Продолжаем сидеть у костра на ст. Лида. Ночевали так: разложили на земле доски, на них положили у кого что было, легли потеснее друг к другу, укрылись шинелями и плащ-палатками. Кто разувался, кто нет. Я разувался. Спать, в общем, было удовлетворительно. Где-то внизу поддувало, и от этого мерзли ноги. Проснувшись от этого, я долго не мог уснуть опять, пока не нагрелся. Неприятно было вставать по естественным надобностям. Ночью у меня ужасно болели седалищные нервы, почки, поясница. Сегодня я почти не могу ходить. Если еще несколько дней придется побыть на этом вольном воздухе, я попаду в госпиталь. А говорят, что так «загорать» нам придется дней пять.
Находимся в Лиде. Вчера в 5‑м часу вечера перебрались км за 4 в один клуб, и хорошо сделали, потому что с вечера пошел дождь, который лил всю ночь и не перестает весь день. Уже вечер. Полутемно. Ждем вагонов. Будем работать на вражеской территории. Ехать нам еще км 200–300. От связистов узнали о диверсиях и покушениях на нашего брата. Часто портят линии и убивают военных, в том числе и связистов. Всего ломит. Холод. Сырость. Сегодня кол колом вышибал. Без нижней рубашки, под проливным дождем умывался на дворе, всего окатывал водой, холодной дождевой водой, прямо из-под трубы мыл голову. Не знаю, чем кончится этот эксперимент.
Кусают вши, хотя я смотрел сегодня и не нашел. Нижняя рубаха совершенно землистого цвета. Спать приходится в нетопленном помещении, без окон, прямо на полу.

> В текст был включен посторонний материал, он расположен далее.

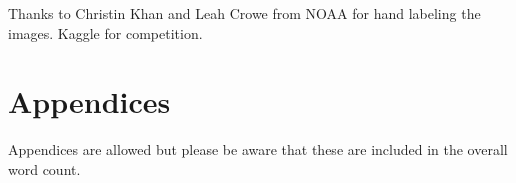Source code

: \documentclass{IET}%
\begin{document}
Thanks to Christin Khan and Leah Crowe from NOAA for hand labeling the images. 
Kaggle for competition.



%
%
%
%
%
%
%
%
%
%
%
%
%
%
%
%
%
%
%
%
%
%
%
%
\section{Appendices}
%
Appendices are allowed but please be aware that these are included in the overall word count.
\end{document}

Я прихватил с собой тоненький матрасик и ложусь на него. Это немного спасает положение.
«Загораем» в клубе. И день и ночь идет дождь. Сегодня к 7 часам утра ходили за 2 км в ж. д. баню. В темноте хлестали по лужам, набрали воды в ботинки. Баня хорошая. Я там выстирал пару белья и полотенце. В бане пришлось просидеть лишний час, т. к. пошла только горячая вода. Белье сушить негде. С 7 ноября совершенно оторваны от мира. Нет ни газет, ни радио. Не знаем, что делается на белом свете.

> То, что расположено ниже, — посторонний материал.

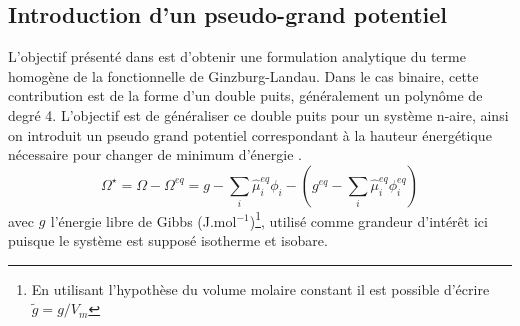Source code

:\subsection{Introduction d'un pseudo-grand potentiel}
L'objectif présenté dans \cite{rasolofomanana_numerical_nodate} est d'obtenir une formulation analytique du terme homogène de la fonctionnelle de Ginzburg-Landau. Dans le cas binaire, cette contribution est de la forme d'un double puits, généralement un polynôme de degré 4.
L'objectif est de généraliser ce double puits pour un système n-aire, ainsi on introduit un pseudo grand potentiel correspondant à la hauteur énergétique nécessaire pour changer de minimum d'énergie \cite{cardon_modelisation_2016}.
\begin{equation}
\Omega^{\star} =\Omega - \Omega^{eq} =  {g} - \sum_i \hat{\mu}_i^{eq}\phi_i - \left(  {g}^{eq} -  \sum_i \hat{\mu}_i^{eq}\phi_i^{eq} \right) 
\end{equation}
avec ${g}^{}$ l'énergie libre de Gibbs (J.mol$^{-1}$)\footnote{En utilisant l'hypothèse du volume molaire constant il est possible d'écrire $\tilde{g} = {g}/{V_m}$}, utilisé comme grandeur d'intérêt ici puisque le système est supposé isotherme et isobare.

Некоторая часть нашего подразделения оставалась на вокзале. Сегодня все переселились в клуб и перевезли все имущество. Это нужно было сделать, т. к. оставшиеся на вокзале ужасно пьянствовали. Вчера произошло два интересных случая.

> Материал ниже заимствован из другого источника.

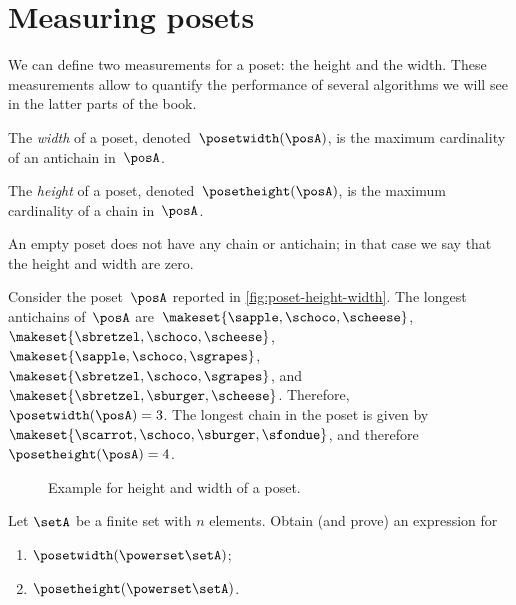 \section{Measuring posets}
We can define two measurements for a poset: the height and the width.
These measurements allow to quantify the performance of several algorithms we will see in the latter parts of the book.
\begin{definition}
    \label{def:poset-width}
    The \emph{width} of a poset, denoted~$\posetwidth(\posA)$, is the maximum cardinality of an antichain in~$\posA$.
\end{definition}

\begin{definition}
    \label{def:poset-height}
    The \emph{height} of a poset, denoted~$\posetheight(\posA)$, is the maximum cardinality of a chain in~$\posA$.
\end{definition}

An empty poset does not have any chain or antichain; in that case we say that the height and width are zero.

\begin{example}
    Consider the poset~$\posA$ reported in \cref{fig:poset-height-width}.
    The longest antichains of~$\posA$ are~$\makeset{\sapple, \schoco, \scheese}$,~$\makeset{\sbretzel, \schoco, \scheese}$,~$\makeset{\sapple, \schoco, \sgrapes}$,~$\makeset{\sbretzel, \schoco, \sgrapes}$, and~$\makeset{\sbretzel, \sburger, \scheese}$.
    Therefore,~$\posetwidth(\posA)=3$.
    The longest chain in the poset is given by~$\makeset{\scarrot,\schoco,\sburger,\sfondue}$, and therefore~$\posetheight(\posA)=4$.
\end{example}

\begin{figure*}[h]
    \caption{Example for height and width of a poset.
    }
\end{figure*}

\vfill
\begin{gradedexercise}
    Let $\setA$ be a finite set with $n$ elements.
    Obtain (and prove) an expression for
    \begin{enumerate}
        \item $\posetwidth(\powerset  \setA)$;
        \item $\posetheight(\powerset \setA)$.
    \end{enumerate}
\end{gradedexercise}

Одна группа, охранявшая имущество, стала менять соль на самогон. Все перепились до того, что, выменяв за 7 кг. живого гуся, прямо живого, с перьями, бросили его в котел и стали варить.
Командиры нашего и 4‑го взвода уже беспрерывно пьют целый месяц. Попал вчера с ними и П. Зубилов, и где-то, пьяный, по пояс ввалился в говно. Лил дождь, в канавах было много воды. Зубилов лег в канаву отмываться: так он переворачивался с боку на бок. Говно было старое, устоявшееся, оно налилось ему в сапоги, в брюки, пропитало всю одежду. Добравшись до клуба, он все снял, голый вымылся и переодел другое белье и обмундирование. Но даже сегодня от него ужасно воняет.
Вчера и сегодня я был дневальным по роте. В 11 вечера вчера меня вызвал командир части и попросил сделать лекцию. Я пообещал на первый случай сделать о Маяковском. У меня нет никаких пособий, но я уже продумал все, припомнил, набросал план и сегодня буду лекцию делать и прочту кое-что из Маяковского наизусть.
Сидим пока в Лиде. Перешли на казарменную обстановку и занимаемся по распорядку дня. Вчера вечером я читал двухчасовую лекцию о Маяковском без всякого конспекта, чем почти всех немало удивил. И сегодня идут разговоры о том, как это я мог. Говорил художественно и со страстью, стихи Маяковского читал наизусть.
Вчера говорил с командиром части в отношении своих дневников. Я боюсь, что, попав на территорию Восточной Пруссии, я не смогу иметь их при себе. Он сказал, что может хоть сегодня направить их заказной бандеролью по указанному адресу. Я от этого отказался. Я попросил его сохранить их в штабе. Он согласился и сказал, что их при мне все опечатают сургучной печатью. Потом он спросил: «Куда их девать, если я погибну?» Я сказал, что оставлю адрес, по которому их нужно будет переправить.
Вчера наступила зима. С утра начал идти снег, к обеду, когда несколько потеплело, он стал перемежаться с дождем, но уже часам к 3 дня зима пересилила, на дворе стало холодно, и повалил крупный снег. К вечеру уже вся земля была укрыта белым, как будто гусиным пухом, сантиметров на 5. Вечером, после поверки, мы на плацу прогуливались минут 30, распевая строевые песни. Пощипывало руки, приятно было дышать морозным воздухом.